Leilani Kake

Cook Islands/Tainui/Nga Puhi/New Zealand
Born 1977

Ariki was made in November 2006 around my son's fifth birthday which was to be celebrated by holding a haircutting, a Cook Island ritual of letting a boy's hair grow until his family decide he is ready for his hair to be cut. About this time my son's father and I separated and my son experienced a profound time of change and upheaval in his own emotional identity. I likened his turmoil to Te Kore, the great darkness, which was experienced by the children of Rangi and Papa (the sky father and earth mother) before their separation. Though my son swims in the sea of Te Kore his face personifies the healing and radiant light of Te Marama, the light, and anticipates a brighter future.

This work honours my son and the amazing bond between myself and my son, the most sacred taonga (treasure) and light of my life.

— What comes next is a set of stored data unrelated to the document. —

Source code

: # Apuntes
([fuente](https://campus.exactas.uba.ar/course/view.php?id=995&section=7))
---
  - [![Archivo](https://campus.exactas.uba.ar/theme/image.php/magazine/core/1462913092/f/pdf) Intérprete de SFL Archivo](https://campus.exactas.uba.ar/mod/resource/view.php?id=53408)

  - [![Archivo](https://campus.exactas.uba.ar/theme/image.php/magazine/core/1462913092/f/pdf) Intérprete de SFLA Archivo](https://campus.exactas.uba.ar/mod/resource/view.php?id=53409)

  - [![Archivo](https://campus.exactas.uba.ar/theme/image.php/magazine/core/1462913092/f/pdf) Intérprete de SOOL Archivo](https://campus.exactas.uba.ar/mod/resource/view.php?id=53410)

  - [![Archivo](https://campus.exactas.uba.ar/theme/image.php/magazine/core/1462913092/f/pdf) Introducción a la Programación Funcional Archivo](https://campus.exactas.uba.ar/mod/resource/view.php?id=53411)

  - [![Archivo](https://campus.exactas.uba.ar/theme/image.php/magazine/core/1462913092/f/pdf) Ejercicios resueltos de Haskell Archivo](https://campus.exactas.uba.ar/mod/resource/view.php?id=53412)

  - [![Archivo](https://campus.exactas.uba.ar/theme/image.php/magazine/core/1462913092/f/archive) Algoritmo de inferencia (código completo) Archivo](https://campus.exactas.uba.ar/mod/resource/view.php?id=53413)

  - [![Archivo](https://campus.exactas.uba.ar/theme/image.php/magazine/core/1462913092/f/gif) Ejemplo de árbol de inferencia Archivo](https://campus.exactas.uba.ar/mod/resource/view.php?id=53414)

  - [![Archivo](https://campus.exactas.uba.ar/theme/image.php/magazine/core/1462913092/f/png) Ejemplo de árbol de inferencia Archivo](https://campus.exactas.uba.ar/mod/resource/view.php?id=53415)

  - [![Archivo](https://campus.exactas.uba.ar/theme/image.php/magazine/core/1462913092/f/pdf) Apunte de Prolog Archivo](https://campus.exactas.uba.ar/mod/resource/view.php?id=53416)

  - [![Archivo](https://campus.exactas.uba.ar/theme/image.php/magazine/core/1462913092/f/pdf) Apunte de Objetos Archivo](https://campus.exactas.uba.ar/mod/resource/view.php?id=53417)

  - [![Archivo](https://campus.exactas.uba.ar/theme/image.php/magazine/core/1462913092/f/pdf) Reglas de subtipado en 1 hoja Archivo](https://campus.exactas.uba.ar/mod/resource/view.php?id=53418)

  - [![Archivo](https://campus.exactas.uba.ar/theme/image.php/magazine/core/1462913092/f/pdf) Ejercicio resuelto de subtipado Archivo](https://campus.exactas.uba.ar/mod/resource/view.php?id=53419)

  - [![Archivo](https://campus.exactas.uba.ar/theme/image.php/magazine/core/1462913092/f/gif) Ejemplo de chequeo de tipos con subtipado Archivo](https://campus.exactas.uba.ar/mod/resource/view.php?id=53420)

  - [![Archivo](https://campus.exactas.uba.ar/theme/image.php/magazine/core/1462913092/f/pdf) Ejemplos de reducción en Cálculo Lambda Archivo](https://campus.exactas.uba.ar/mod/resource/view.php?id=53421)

〈亞里基〉是在2006年11月我兒子5歲生日左右製作的,當時我們將以剪髮的儀式來慶祝他的生日,那是一種庫克群島的儀式,我們讓小男孩的頭髮一直長到家人決定他適合剪髮時才剪。此時兒子的爸爸和我彼此分開,而我兒子在他自己的情感認同中則歷經了一段深沈的時刻,充滿變動與混亂。我將他所遭遇的動亂比喻為「Te Kore」,也就是極度黑暗之意,那是「Rangi」與「Papa」(天公與地母)的子女在祂們分開以前也曾遭受的。雖然我的兒子在「Te Kore」之海中游泳,但臉上卻閃耀著「Te Marama」(光明)那撫慰人心、和煦明亮的光芒,期待著更光明的未來。


Leilani Kake

Ariki 2007
Video installation; 6 minutes, looped
Collection of the artist

Leilani Kake's video installation affirms the on-going relevance of the legend of the sea god Tangaroa for many Pacific artists. A young boy turns continuously in a dark pool in a location where darkness is an ever-encircling presence. The child's movement brings a mythical action into the viewer's reality and reminds us of a world view of life as half in daylight and half in night's darkness. The ever-present Pacific Ocean is a major theme within this artwork.